Sequence 1 — case report / presentation of the patient

This is the case of a 62-year-old female patient who had developed a gastric emptying disturbance as a result of injury to the vagus nerve during fundoplication that was carried out twice. She reported a feeling of postprandial fullness and sometimes cramp-like upper abdominal symptoms. As pylorospasm had been identified endoscopically and pathological gastric emptying had been seen on scintigraphy, she had already undergone several balloon dilation procedures and Botox injections in the area of the pylorus. However, these procedures had only led to symptomatic improvement for 2–3 weeks. As the patient had declined repeat surgery, we decided in agreement with her to carry out a peroral endoscopic myotomy of the pylorus muscle — known as gastric POEM.

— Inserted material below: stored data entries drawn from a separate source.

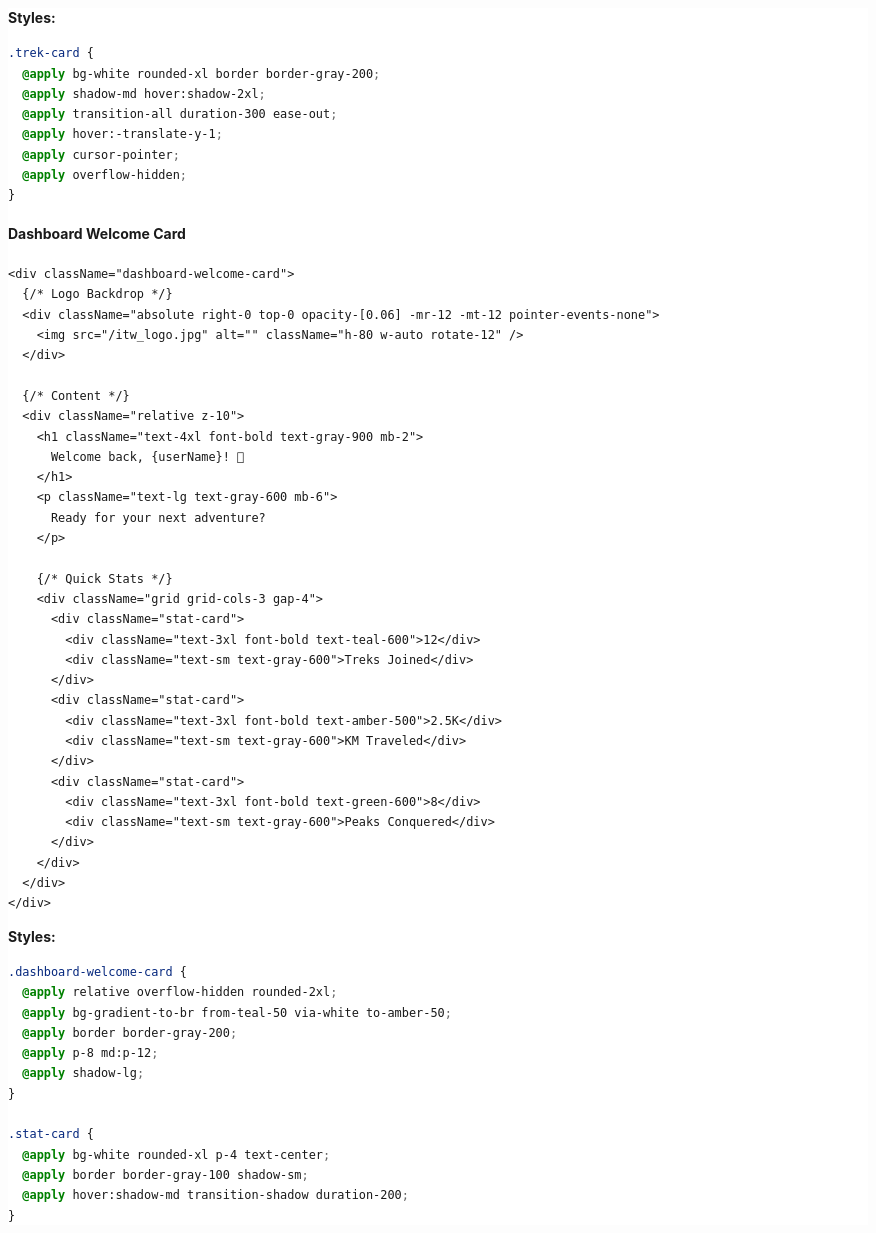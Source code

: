 **Styles:**
```css
.trek-card {
  @apply bg-white rounded-xl border border-gray-200;
  @apply shadow-md hover:shadow-2xl;
  @apply transition-all duration-300 ease-out;
  @apply hover:-translate-y-1;
  @apply cursor-pointer;
  @apply overflow-hidden;
}
```

#### Dashboard Welcome Card

```tsx
<div className="dashboard-welcome-card">
  {/* Logo Backdrop */}
  <div className="absolute right-0 top-0 opacity-[0.06] -mr-12 -mt-12 pointer-events-none">
    <img src="/itw_logo.jpg" alt="" className="h-80 w-auto rotate-12" />
  </div>
  
  {/* Content */}
  <div className="relative z-10">
    <h1 className="text-4xl font-bold text-gray-900 mb-2">
      Welcome back, {userName}! 👋
    </h1>
    <p className="text-lg text-gray-600 mb-6">
      Ready for your next adventure?
    </p>
    
    {/* Quick Stats */}
    <div className="grid grid-cols-3 gap-4">
      <div className="stat-card">
        <div className="text-3xl font-bold text-teal-600">12</div>
        <div className="text-sm text-gray-600">Treks Joined</div>
      </div>
      <div className="stat-card">
        <div className="text-3xl font-bold text-amber-500">2.5K</div>
        <div className="text-sm text-gray-600">KM Traveled</div>
      </div>
      <div className="stat-card">
        <div className="text-3xl font-bold text-green-600">8</div>
        <div className="text-sm text-gray-600">Peaks Conquered</div>
      </div>
    </div>
  </div>
</div>
```

**Styles:**
```css
.dashboard-welcome-card {
  @apply relative overflow-hidden rounded-2xl;
  @apply bg-gradient-to-br from-teal-50 via-white to-amber-50;
  @apply border border-gray-200;
  @apply p-8 md:p-12;
  @apply shadow-lg;
}

.stat-card {
  @apply bg-white rounded-xl p-4 text-center;
  @apply border border-gray-100 shadow-sm;
  @apply hover:shadow-md transition-shadow duration-200;
}
```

Sequence 2 — initial findings

The pylorus is stenotic. After a 3-day fast, the stomach is empty of any solid food.

Sequence 3 — injection into the submucosa

An injection with Glycerosteril (glycerol) and indigo carmine is carried out in the area of the later mucosal incision, 5 cm away from the pylorus.

Sequence 4 — incision into the gastric mucosa in front of the pylorus

The incision is now made for the entrance into the later submucosal tunnel. An ESD knife — the Flush Knife — is used, allowing alternate cutting and injection.

Sequence 5 — tunneling in the submucosa

With additional injection, coagulation, and gentle advancement with the cap, an entrance into the tunnel can be created. The blue-stained submucosa, with a spider’s-web appearance, is very clearly seen here. Using coagulation current, it is gradually transected. Attention is given to ensure that one always stays as far from the mucosa as possible, to avoid perforation into the genuine gastric lumen. Fluid is also repeatedly injected.

Sequence 6 — demonstration of the pyloric muscle ring

The ring of pyloric muscle now becomes visible as a whitish, rounded structure. A mark is made for the later myotomy. Caution: one must not cut through the mucosa into the duodenal bulb.

Sequence 7 — myotomy of the pyloric muscle

The myotomy now starts, using coagulation current while the endoscope is slowly withdrawn.

Sequence 8 — complete transection of the pyloric muscle

The pyloric muscle opens up. The myotomy is carefully continued until practically all of the muscle fibers in the area of the pylorus have been transected.

Sequence 10 — extension of the myotomy

Extension of the myotomy 2 cm proximally now follows.

Sequence 11 — Closure of the submucosal tunnel

The entrance to the tunnel is closed with clips.